Lou Ford est adjoint du shériff dans une petite ville du Sud des Etats-Unis, à Central City. On y vit surtout grâce au pétrole et à l’entreprise de Chester Conway qui l’exploite. Ici tout le monde connaît tout le monde et tous apprécient Lou. C’est vrai que c’est un chic type, toujours prêt à rendre service, un peu benêt mais avec un bon fond. En tout cas, Lou se donne beaucoup de mal pour que les autres pensent du bien de lui. Parce que Lou est loin d’être stupide, il joue les péquenots à l’accent du Sud traînant pour mieux se fondre dans le décor. Il a quelque chose à faire oublier, un incident arrivé dans sa jeunesse. Mais Lou semble insoupçonnable, il joue bien, très bien la comédie. « J’en remettais un peu, mais je ne pouvais pas me retenir. Assommer les gens de cette façon-là, c’est presque aussi agréable que de l’autre, la vraie. Celle que je m’étais donné tant de mal à essayer d’oublier. J’y étais même presque arrivé ; mais il a fallu que je fasse la connaissance de cette sacrée fille… » Oui le sympathique Lou a juste un petit problème : c’est un dangereux psychopathe qui aime battre les femmes…

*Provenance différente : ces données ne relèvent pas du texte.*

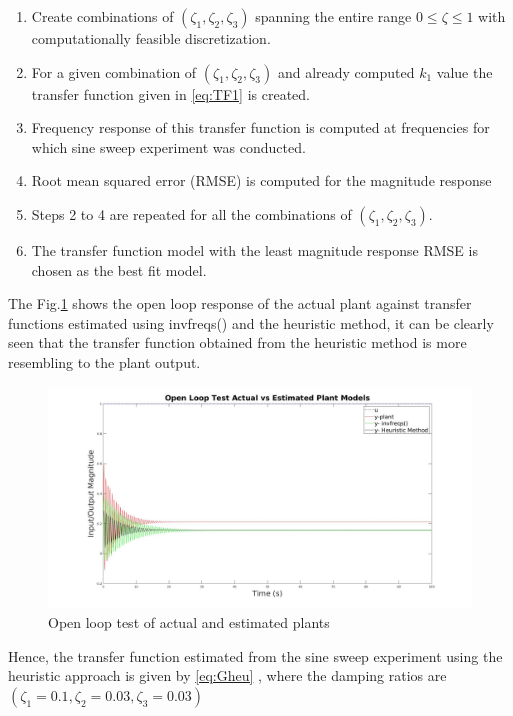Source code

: \documentclass[11pt,usenames]{article}
\begin{document}
\begin{enumerate}
	\item Create combinations of $ (\zeta_{1}, \zeta_{2}, \zeta_{3}) $ spanning the entire range  $ 0 \leq \zeta \leq 1 $ with computationally feasible discretization.
	\item For a given combination of $ (\zeta_{1}, \zeta_{2}, \zeta_{3}) $ and already computed $k_{1}$ value the transfer function given in \eqref{eq:TF1} is created.
	\item Frequency response of this transfer function is computed at frequencies for which sine sweep experiment was conducted.
	\item Root mean squared error (RMSE) is computed for the magnitude response
	\item Steps 2 to 4 are repeated for all the combinations of $ (\zeta_{1}, \zeta_{2}, \zeta_{3}) $.
	\item The transfer function model with the least magnitude response RMSE is chosen as the best fit model.
\end{enumerate}

The Fig.\ref{fig:OpenLoopk1Bias} shows the open loop response of the actual plant against transfer functions estimated using invfreqs() and the heuristic method, it can be clearly seen that the transfer function obtained from the heuristic method is more resembling to the plant output. 

\begin{figure}[htpb]
	\centering
	\includegraphics[width=1\columnwidth]{OpenLoopk1Bias.jpg}
	\caption{Open loop test of actual and estimated plants }
	\label{fig:OpenLoopk1Bias}
\end{figure}

Hence, the transfer function estimated from the sine sweep experiment using the heuristic approach is given by \eqref{eq:Gheu} , where the damping ratios are $ (\zeta_{1}=0.1, \zeta_{2}=0.03, \zeta_{3}=0.03) $
\end{document}
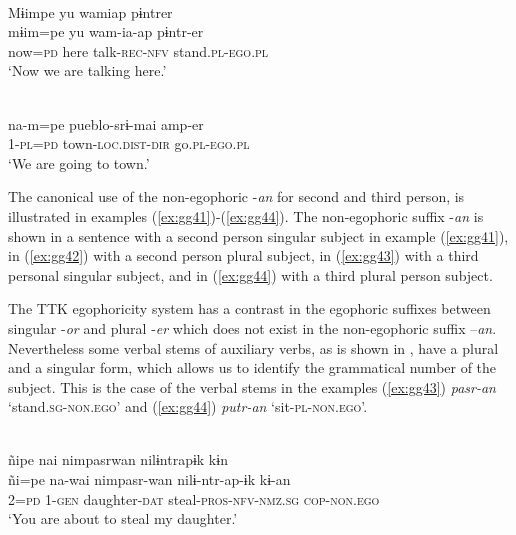 \documentclass[output=paper]{langsci/langscibook}
\begin{document}

\ea \label{ex:gg38}
\\
    \glll Mɨimpe	yu	wamiap	pɨntrer\\
    mɨim=pe	yu	wam-ia-ap	pɨntr-er\\
         now=\textsc{pd}	here	talk-\textsc{rec-nfv}	stand.\textsc{pl-ego.pl}\\
    \glt ‘Now we are talking here.'
\z

\ea \label{ex:gg39}
\\
    \gll na-m=pe	pueblo-srɨ-mai	amp-er\\
         1-\textsc{pl=pd}	town-\textsc{loc.dist-dir}	go.\textsc{pl-ego.pl}\\
    \glt ‘We are going to town.'
\z

The canonical use of the non-egophoric -\textit{an} for second and third person, is illustrated in examples (\ref{ex:gg41})-(\ref{ex:gg44}). The non-egophoric suffix -\textit{an} is shown in a sentence with a second person singular subject in example (\ref{ex:gg41}), in (\ref{ex:gg42}) with a second person plural subject, in (\ref{ex:gg43}) with a third personal singular subject, and in (\ref{ex:gg44}) with a third plural person subject. 

The TTK egophoricity system has a contrast in the egophoric suffixes between singular -\textit{or} and plural -\textit{er} which does not exist in the non-egophoric suffix –\textit{an}. Nevertheless some verbal stems of auxiliary verbs, as is shown in , have a plural and a singular form, which allows us to identify the grammatical number of the subject. This is the case of the verbal stems in the examples (\ref{ex:gg43}) \textit{pasr-an} ‘stand.\textsc{sg-non.ego}’ and (\ref{ex:gg44}) \textit{putr-an} ‘sit-\textsc{pl-non.ego}’.


\ea \label{ex:gg41}
\\
    \glll ñipe	nai	nimpasrwan	nilɨntrapɨk	kɨn\\
    ñi=pe	na-wai	nimpasr-wan	nilɨ-ntr-ap-ɨk	kɨ-an\\
         2=\textsc{pd}	1-\textsc{gen}	daughter-\textsc{dat }	steal-\textsc{pros-nfv-nmz.sg}	\textsc{cop-non.ego}\\
    \glt ‘You are about to steal my daughter.'
\z

\end{document}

La grande force du livre de Jim Thompson c’est que le narrateur est Lou Ford. Tout le long du livre le lecteur partage son point de vue, sa violence, ses pulsions meurtrières. Thompson nous plonge dans un cerveau malade, ce qui nous met dans une position extrêmement inconfortable. Lou nous annonce ses prochains crimes sans que l’on puisse l’en empêcher. Nous sommes totalement impuissants devant ce déchaînement de brutalité. Le livre est très dur, très cru. Puisque nous voyons l’histoire par les yeux de Lou, rien ne nous est épargné, nous assistons à tous les meurtres. Et il y en aura plus d’un. Lou s’était contenu durant de longues années et la rencontre avec une prostituée, Joyce, va rompre toutes les barrières. Plus rien ne peut retenir Lou, même pas son intelligence perverse, et son déferlement de violence l’entraîne vers sa propre fin.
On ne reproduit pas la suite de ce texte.